Friday, 31 Jan 2025

Future work should be human-centred, UN labour body urges

GENEVA – Work in the future should be human-centred, the International Labour Organisation (ILO) urged on Tuesday (Jan 22), as it launched an ambitious agenda to refocus discussion about work that is now being rapidly transformed by technological and economic change.

Among its recommendations was a “universal labour guarantee” that would help protect workers’ safety and well-being regardless of contractual arrangements or employment status, as well as make sure that artificial intelligence tools being created still allow people – not machines – to make the final decisions.

“In the 20th century, we established that labour is not a commodity. In the 21st century, we must also ensure that labour is not a robot, ” said South Africa president Matamela Cyril Ramaphosa, who co-chairs a global commission appointed by the United Nations body that came up with the recommendations on the future of work that were presented on Tuesday (Jan 22) morning in Geneva.

ILO director-general Guy Ryder, speaking to the press alongside Mr Ramaphosa, stressed: “The number of jobs, the future of employment is not going to be determined alone by the autonomous forward march of technology… It depends on the choices to be made by policymakers and it is perfectly possible, with the application of exactly the same technologies, to create what we would regard as very positive employment-rich solutions.”

The report drawn up by the commission called for “committed action on the part of governments as well as employers’ and workers’ organizations”. 

“They need to reinvigorate the social contract that gives working people a just share of economic progress, respect for their rights and protection against risk in return for their continuing contribution to the economy,” it said.

Recent studies of high-income economies have found that wage growth has not kept pace with productivity growth. Meanwhile, large technological companies are often able to dominate their respective markets by gathering and using massive amounts of digital data.

The ILO panel noted both the potential and the danger of these swift technology changes: While applications and sensors can make it easier for companies to monitor the working conditions down their supply chains, new technologies also generate large amounts of data on workers that can be misused.
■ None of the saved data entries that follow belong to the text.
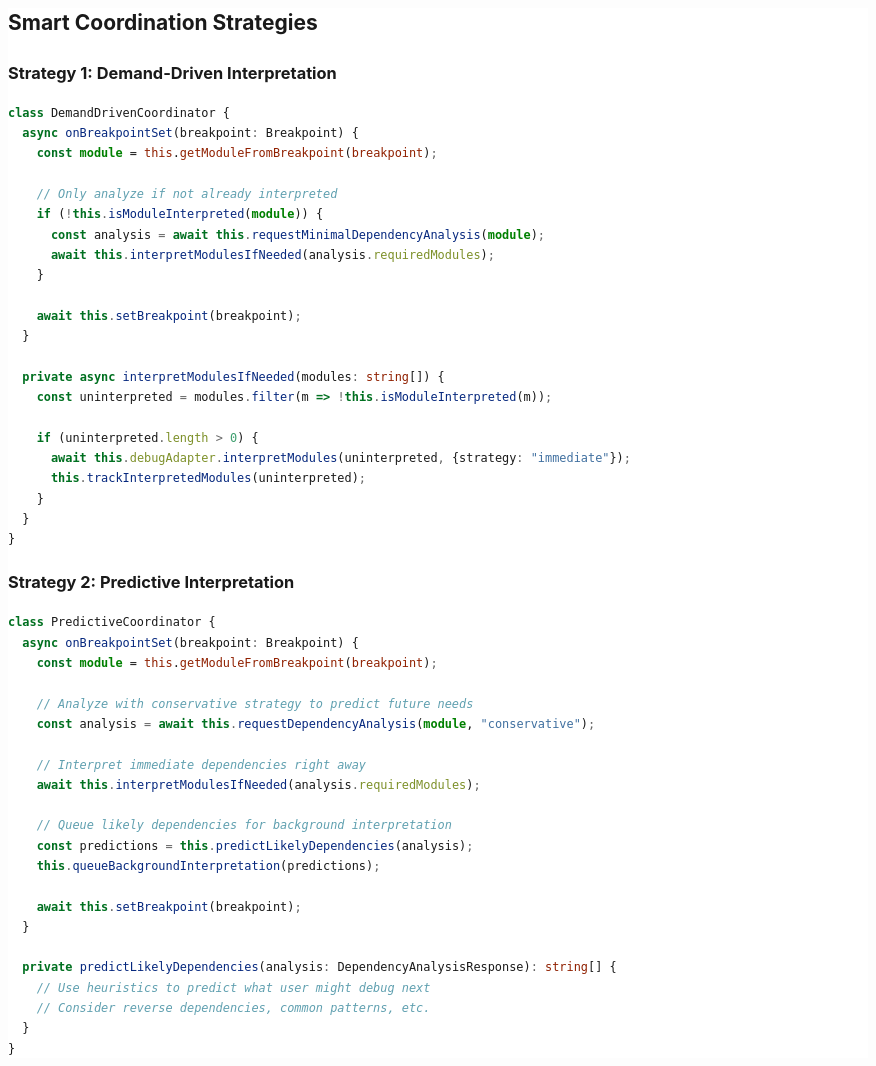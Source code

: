 ## Smart Coordination Strategies

### Strategy 1: Demand-Driven Interpretation

```typescript
class DemandDrivenCoordinator {
  async onBreakpointSet(breakpoint: Breakpoint) {
    const module = this.getModuleFromBreakpoint(breakpoint);
    
    // Only analyze if not already interpreted
    if (!this.isModuleInterpreted(module)) {
      const analysis = await this.requestMinimalDependencyAnalysis(module);
      await this.interpretModulesIfNeeded(analysis.requiredModules);
    }
    
    await this.setBreakpoint(breakpoint);
  }
  
  private async interpretModulesIfNeeded(modules: string[]) {
    const uninterpreted = modules.filter(m => !this.isModuleInterpreted(m));
    
    if (uninterpreted.length > 0) {
      await this.debugAdapter.interpretModules(uninterpreted, {strategy: "immediate"});
      this.trackInterpretedModules(uninterpreted);
    }
  }
}
```

### Strategy 2: Predictive Interpretation

```typescript
class PredictiveCoordinator {
  async onBreakpointSet(breakpoint: Breakpoint) {
    const module = this.getModuleFromBreakpoint(breakpoint);
    
    // Analyze with conservative strategy to predict future needs
    const analysis = await this.requestDependencyAnalysis(module, "conservative");
    
    // Interpret immediate dependencies right away
    await this.interpretModulesIfNeeded(analysis.requiredModules);
    
    // Queue likely dependencies for background interpretation
    const predictions = this.predictLikelyDependencies(analysis);
    this.queueBackgroundInterpretation(predictions);
    
    await this.setBreakpoint(breakpoint);
  }
  
  private predictLikelyDependencies(analysis: DependencyAnalysisResponse): string[] {
    // Use heuristics to predict what user might debug next
    // Consider reverse dependencies, common patterns, etc.
  }
}
```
“Algorithms used for job matching may reproduce historical biases and prejudices, for example,” it said, urging governments to develop regulation that would require companies to be accountable for the way they use data and algorithms. “Workers should be informed of any monitoring done at the workplace and limits should be imposed on the collection of data that might prompt discrimination, such as on union membership,” it said.

“Workers should have access to their own data, as well as the right to hand that information to their representative or regulatory authority.”

Meanwhile, the universal labour guarantee being promoted by the ILO specifies the workers’ rights to unionise, working conditions, as well as an adequate living wage.

This guarantee should be complemented by a system of entitlements to training so that workers – regardless of what work they do, and no matter whether they are formally or informally employed – can take paid time off to learn new skills, the report proposed.

It suggested that employment insurance could be reconfigured, or “social funds” created, so that self-employed workers or those working in small firms who are less likely to receive training from employers, will also benefit.

Some industries meet important global needs and present compelling opportunities to create decent and sustainable work, the report noted. Ageing populations, for example, have increased the need for care services, creating an industry that could generate more than 475 million jobs around the world by 2030. To get there, governments should invest in quality care services and support unpaid care workers who wish to return to paid employment, it said.

Developing a formal care economy also opens the way for gender equality, allowing the country to harness the full potential of its female workforce.

Meanwhile, the ILO also called for a rethink of business incentives, to make it easier for company executives to think beyond their usual bottom lines.

Recent studies have highlighted the worrying trend of firms channeling investments through offshore tax havens, for example. An article published by the International Monetary Fund last year highlighted how US$12 trillion – almost 40 per cent of all foreign direct investment positions globally – is “completely artificial”, consisting of financial investments passing through “empty corporate shells with no real activity”. This practice creates more opportunities for tax avoidance or evasion, the authors wrote.

Addressing this, the ILO called for the reshaping of the current business climate to nudge companies to prioritise the welfare of workers and their larger communities.

Some possible measures are creating advisory stakeholder councils, or even ending the requirement for quarterly financial reporting. Another idea is creating incentives for shareholders to stay invested in a company for the long term.